Each January since 1974, the Village Voice has released the Pazz and Jop poll, a list that compiles hundreds of music critics’ votes for the best album of the year, and since 1979, the best singles. Pazz and Jop’s ranking system is daunting: critics are given “100 points to divide among their top 10 picks, with each entry receiving no more than 30 points and no less than five.” Points are totaled, and the album with the most overall wins. The poll is prestigious and storied, with winners across the whole spectrum of genre.
This year, the results were undeniably conclusive: best album was given to hip-hop artist Kendrick Lamar’s “To Pimp a Butterfly” at 210 points, with Courtney Barnett’s indie-rock album “Sometimes I Sit and Think, and Sometimes I Just Sit” coming in second. Best single went to Drake’s “Hotline Bling” at 76 points, nearly followed by Kendrick Lamar’s “King Kunta” with 70. Both Drake and Lamar had several other singles in the Top 50.

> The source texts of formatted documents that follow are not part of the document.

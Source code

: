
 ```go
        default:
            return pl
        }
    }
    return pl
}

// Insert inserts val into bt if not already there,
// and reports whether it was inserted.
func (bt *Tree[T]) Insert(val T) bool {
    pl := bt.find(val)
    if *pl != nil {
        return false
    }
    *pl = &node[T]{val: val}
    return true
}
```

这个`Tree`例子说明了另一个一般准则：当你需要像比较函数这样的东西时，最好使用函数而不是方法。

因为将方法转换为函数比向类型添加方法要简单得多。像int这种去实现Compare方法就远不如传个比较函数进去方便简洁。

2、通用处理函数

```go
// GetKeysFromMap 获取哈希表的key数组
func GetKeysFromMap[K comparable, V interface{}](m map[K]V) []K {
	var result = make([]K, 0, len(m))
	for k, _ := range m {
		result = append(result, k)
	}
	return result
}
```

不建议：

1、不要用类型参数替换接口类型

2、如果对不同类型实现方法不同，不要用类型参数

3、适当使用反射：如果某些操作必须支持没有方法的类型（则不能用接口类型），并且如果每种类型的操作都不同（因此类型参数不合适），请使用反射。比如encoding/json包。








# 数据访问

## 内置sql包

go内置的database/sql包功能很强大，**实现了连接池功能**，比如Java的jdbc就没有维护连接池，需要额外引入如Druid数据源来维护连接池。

To celebrate the release of the much-anticipated issue, the Voice had an issue release party on Jan. 12 at Webster Hall’s Marlin Room. The whole room was packed with music industry figures – notable critics, executives and fans whose adoration was too strong for them to be kept out. To help keep the party going after the year’s winners were announced, Charles Bradley and his Extraordinaires took the stage, followed by DJ Jonathan Toubin.
Bradley, introduced several times as the “screaming eagle of soul,” more than lived up to his name. His Extraordinaires warmed up the stage for one bombastic song before Bradley, in a rhinestone-covered jumpsuit straight out of the heyday of soul, floated up on stage. Instantly, his voice burst through the accompaniment with extreme confidence. His reputation as a screaming eagle was soon confirmed, as his wall of sound burst forth into a stunned crowd when the chorus hit.
Bradley proceeded to woo the crowd, swaying and dancing. The Extraordinaires took advantage of every solo and exposed bar to make the performance even more stunning, even playing for a few minutes on their own while Bradley made a costume change. He finished off a rousing set by handing out a dozen red roses to the ladies in the front, earning himself a few swoons along the way.
DJ Jonathan Toubin, a regular on the New York circuit, finished off the night spinning records. With a masterful touch and some swinging tracks, Toubin eased the crowd down from the raucous soul vibe, smoothing the evening over till the guests drifted out. Another year, another Pazz and Jop that more than lived up to its meteoric expectations.